Dataset entries
= Beginning of Section =

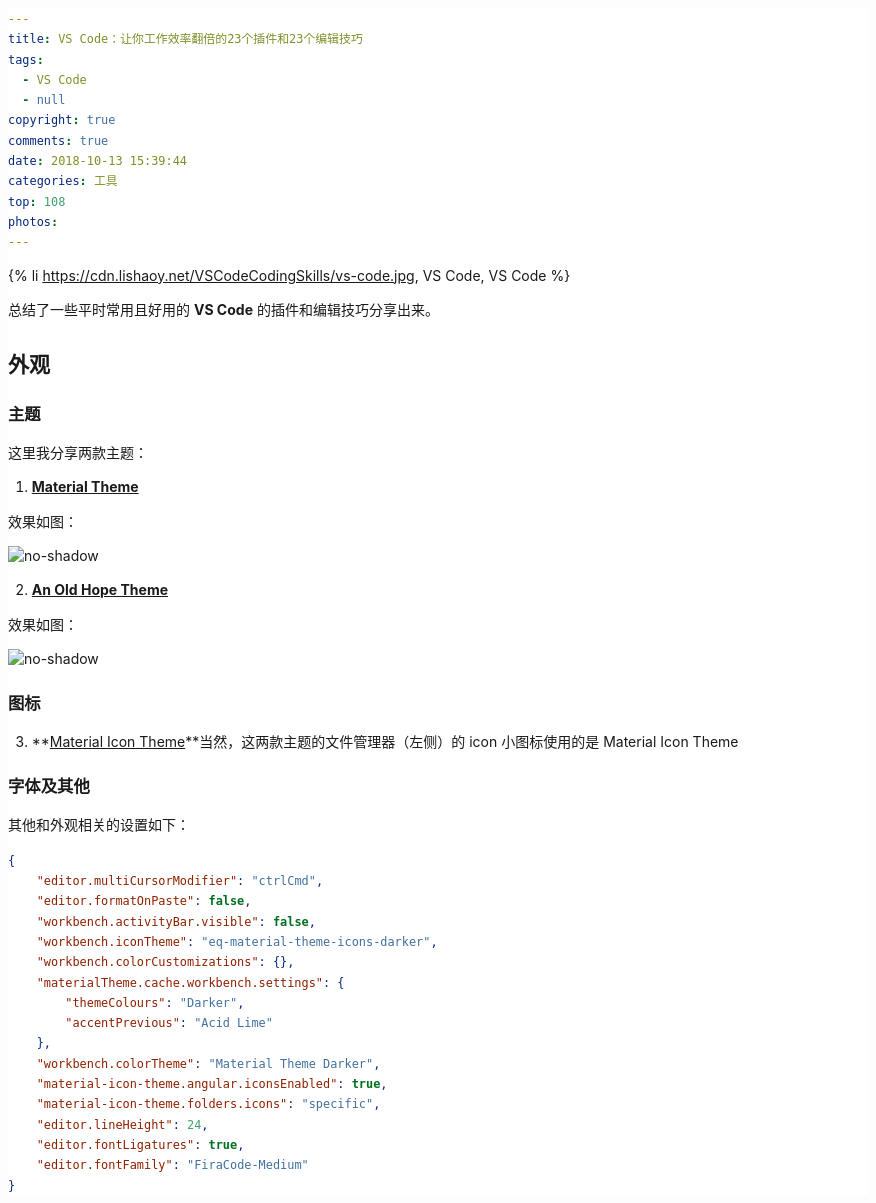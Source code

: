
 ```yaml
---
title: VS Code：让你工作效率翻倍的23个插件和23个编辑技巧
tags:
  - VS Code
  - null
copyright: true
comments: true
date: 2018-10-13 15:39:44
categories: 工具
top: 108
photos:
---
```


{% li https://cdn.lishaoy.net/VSCodeCodingSkills/vs-code.jpg, VS Code, VS Code %}

总结了一些平时常用且好用的 **VS Code** 的插件和编辑技巧分享出来。



## 外观

### 主题
这里我分享两款主题：

1. **[Material Theme](https://marketplace.visualstudio.com/items?itemName=Equinusocio.vsc-material-theme)**

效果如图：

![no-shadow](https://cdn.lishaoy.net/VSCodeCodingSkills/vs-code_theme1.jpg "Material Theme")

2. **[An Old Hope Theme](https://marketplace.visualstudio.com/items?itemName=dustinsanders.an-old-hope-theme-vscode)**

效果如图：

![no-shadow](https://cdn.lishaoy.net/VSCodeCodingSkills/vs-code_theme2.jpg "An Old Hope Theme")

### 图标

3. **[Material Icon Theme](https://marketplace.visualstudio.com/items?itemName=PKief.material-icon-theme)**当然，这两款主题的文件管理器（左侧）的 icon 小图标使用的是 Material Icon Theme

### 字体及其他

其他和外观相关的设置如下：

```json
{
    "editor.multiCursorModifier": "ctrlCmd",
    "editor.formatOnPaste": false,
    "workbench.activityBar.visible": false,
    "workbench.iconTheme": "eq-material-theme-icons-darker",
    "workbench.colorCustomizations": {},
    "materialTheme.cache.workbench.settings": {
        "themeColours": "Darker",
        "accentPrevious": "Acid Lime"
    },
    "workbench.colorTheme": "Material Theme Darker",
    "material-icon-theme.angular.iconsEnabled": true,
    "material-icon-theme.folders.icons": "specific",
    "editor.lineHeight": 24,
    "editor.fontLigatures": true,
    "editor.fontFamily": "FiraCode-Medium"
}
```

= End of Section =

* _What is expected_
Pictures excluded, set down all the entries exactly.

* _Answer space_
Source code

:
 ```yaml
---
title: VS Code：让你工作效率翻倍的23个插件和23个编辑技巧
tags:
  - VS Code
  - null
copyright: true
comments: true
date: 2018-10-13 15:39:44
categories: 工具
top: 108
photos:
---
```


{% li https://cdn.lishaoy.net/VSCodeCodingSkills/vs-code.jpg, VS Code, VS Code %}

总结了一些平时常用且好用的 **VS Code** 的插件和编辑技巧分享出来。



## 外观

### 主题
这里我分享两款主题：

1. **[Material Theme](https://marketplace.visualstudio.com/items?itemName=Equinusocio.vsc-material-theme)**

效果如图：

![no-shadow](https://cdn.lishaoy.net/VSCodeCodingSkills/vs-code_theme1.jpg "Material Theme")

2. **[An Old Hope Theme](https://marketplace.visualstudio.com/items?itemName=dustinsanders.an-old-hope-theme-vscode)**

效果如图：

![no-shadow](https://cdn.lishaoy.net/VSCodeCodingSkills/vs-code_theme2.jpg "An Old Hope Theme")

### 图标

3. **[Material Icon Theme](https://marketplace.visualstudio.com/items?itemName=PKief.material-icon-theme)**当然，这两款主题的文件管理器（左侧）的 icon 小图标使用的是 Material Icon Theme

### 字体及其他

其他和外观相关的设置如下：

```json
{
    "editor.multiCursorModifier": "ctrlCmd",
    "editor.formatOnPaste": false,
    "workbench.activityBar.visible": false,
    "workbench.iconTheme": "eq-material-theme-icons-darker",
    "workbench.colorCustomizations": {},
    "materialTheme.cache.workbench.settings": {
        "themeColours": "Darker",
        "accentPrevious": "Acid Lime"
    },
    "workbench.colorTheme": "Material Theme Darker",
    "material-icon-theme.angular.iconsEnabled": true,
    "material-icon-theme.folders.icons": "specific",
    "editor.lineHeight": 24,
    "editor.fontLigatures": true,
    "editor.fontFamily": "FiraCode-Medium"
}
```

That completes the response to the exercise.